As part of the UK Government’s preparations for a possible “hard Brexit”, it has published a set of guidance notes on how intellectual property rights would be affected if the UK leaves the EU in March 2019 with no deal. This is part of a series of technical notices being issued by the Government to assist businesses in their preparations, although it is widely anticipated that an agreement between the UK and EU will still be possible.
The UK Government has published guidance (www.gov.uk) on the likely issues which will arise with regard to GIs. If there is no deal, after 29 March 2019, the Government has confirmed that it will set up its own GI schemes which will be WTO TRIPS compliant, broadly mirror the current EU regime and be no more burdensome to producers.

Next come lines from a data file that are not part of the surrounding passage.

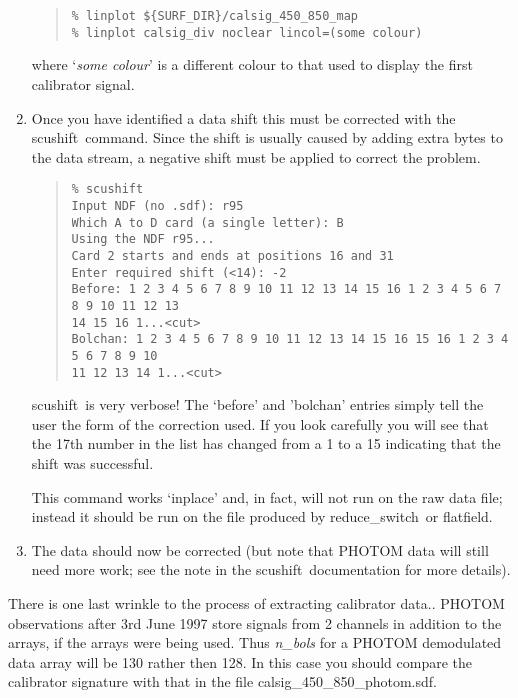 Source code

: \documentclass[twoside,11pt]{article}
\newcommand{\task}[1]{{\sf #1}}
\newcommand{\resw}{\htmlref{\task{reduce\_switch}}{REDUCE_SWITCH}}
\newcommand{\flatf}{\htmlref{\task{flatfield}}{FLATFIELD}}
\newcommand{\scushift}{\htmlref{\task{scushift}}{SCUSHIFT}}
\newenvironment{myquote}{\begin{quote}\begin{small}}{\end{small}\end{quote}}
\newcommand{\htmlref}[2]{#1}
\begin{document}
\begin{enumerate}
\begin{myquote}
\begin{verbatim}
% linplot ${SURF_DIR}/calsig_450_850_map
% linplot calsig_div noclear lincol=(some colour)
\end{verbatim}
\end{myquote}
where `\textit{some colour}' is a different colour to that used to display
the first calibrator signal.

\item Once you have identified a data shift this must be corrected with the
\scushift\ command. Since the shift is usually caused by adding extra bytes to 
the data stream, a negative shift must be applied to correct the problem.

\begin{myquote}
\begin{verbatim}
% scushift
Input NDF (no .sdf): r95
Which A to D card (a single letter): B
Using the NDF r95...
Card 2 starts and ends at positions 16 and 31
Enter required shift (<14): -2
Before: 1 2 3 4 5 6 7 8 9 10 11 12 13 14 15 16 1 2 3 4 5 6 7 8 9 10 11 12 13 
14 15 16 1...<cut>
Bolchan: 1 2 3 4 5 6 7 8 9 10 11 12 13 14 15 16 15 16 1 2 3 4 5 6 7 8 9 10 
11 12 13 14 1...<cut>
\end{verbatim}
\end{myquote}
\scushift\ is very verbose! The `before' and 'bolchan' entries simply tell the
user the form of the correction used. If you look carefully you will see
 that the 17th number in the list has changed from a 1 to a 15 indicating that 
the shift was successful.

This command works `inplace' and, in fact, will not run on the raw data file;
instead it should be run on the file produced by \resw\ or \flatf.

\item The data should now be corrected (but note that PHOTOM data will still
need more work; see the note in the \scushift\ documentation for more details).

\end{enumerate}


There is one last wrinkle to the process of extracting calibrator
data.. PHOTOM observations after 3rd June 1997 store signals from 2 channels
in addition to the arrays, if the arrays were being used.  Thus
\textit{n\_bols} for a PHOTOM demodulated data array will be 130 rather then
128. In this case you should compare the calibrator signature with that in the
file calsig\_450\_850\_photom.sdf.
\end{document}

It identifies, among others, the following issues:
A public consultation will be held to include the UK GI logo and appeals process. The protections will be similar to those enjoyed now by UK GI producers, with all 86 UK GIs given new UK GI status automatically. In the unlikely event of a no deal scenario, there are two issues for UK producers of GI products to consider:
- the use of a new UK logo on products marketed in the UK
- the preparation of an application for GI status in the EU, or other steps that producers may wish to take in order to protect product integrity – for example, applying for trade mark protection.
On this second point the guidance anticipates that all current UK GIs will continue to be protected by the EU’s GI schemes. If that does not occur producers might consider protecting their products by applying for EU collective marks or EU certification marks.
A further point is that the UK would no longer be required to recognise EU GI status. EU producers would be able to apply for UK GI status. The UK Government will be publishing guidance on the UK GI schemes in early 2019. This particular point has been highlighted by the EU negotiators as being very important and requires a clear resolution before a final deal is reached. We assume there is a concern, for example, that without a deal, in theory, ‘British Champagne’ may be a possibility.
The guidance advises that “further information on the new UK schemes will be published in the coming months. We aim to give businesses and individuals as much certainty as possible as soon as we can, and to ensure that any new requirements are not unduly burdensome.”